The People of the State of New York, Respondent, v Julio Rosario, Appellant.
[725 NYS2d 203]
[MAJORITY]
—Judgment, Supreme Court, Bronx County (Lawrence Tonetti, J.), rendered July 29, 1998, convicting defendant, after a jury trial, of criminal possession of a controlled substance in or near school grounds and criminal possession of a controlled substance in the third degree, and sentencing him to concurrent terms of 2 to 6 years and 1 to 3 years, unanimously affirmed.

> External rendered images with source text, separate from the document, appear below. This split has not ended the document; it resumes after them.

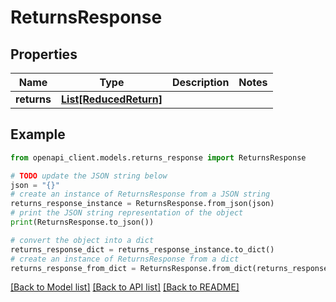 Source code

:# ReturnsResponse


## Properties

Name | Type | Description | Notes
------------ | ------------- | ------------- | -------------
**returns** | [**List[ReducedReturn]**](ReducedReturn.md) |  | 

## Example

```python
from openapi_client.models.returns_response import ReturnsResponse

# TODO update the JSON string below
json = "{}"
# create an instance of ReturnsResponse from a JSON string
returns_response_instance = ReturnsResponse.from_json(json)
# print the JSON string representation of the object
print(ReturnsResponse.to_json())

# convert the object into a dict
returns_response_dict = returns_response_instance.to_dict()
# create an instance of ReturnsResponse from a dict
returns_response_from_dict = ReturnsResponse.from_dict(returns_response_dict)
```
[[Back to Model list]](../README.md#documentation-for-models) [[Back to API list]](../README.md#documentation-for-api-endpoints) [[Back to README]](../README.md)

The challenged portions of the People’s summation do not warrant reversal. The prosecutor did not make an actual “safe streets” argument, and the challenged comments were generally fair comment, on the evidence and reasonable inferences to be drawn therefrom, made in response to the defense summations (see, People v Overlee, 236 AD2d 133, lv denied 91 NY2d 976; People v D’Alessandro, 184 AD2d 114, 118-119, lv denied 81 NY2d 884). To the extent that the prosecutor, in a brief and isolated comment, mischaracterized the evidence, it did not rise to the level of depriving defendant of a fair trial.
Since defendant withdrew his challenge to the court’s jury instruction on acting in concert, that claim is unpreserved and we decline to review it in the interest of justice. Were we to review this claim, we would find that the instruction as a whole properly conveyed the element of intent as applicable to the facts presented (see, People v Kaplan, 76 NY2d 140, 144-145).
We have considered and rejected defendant’s remaining claims. Concur — Tom, J. P., Andrias, Ellerin, Wallach and Friedman, JJ.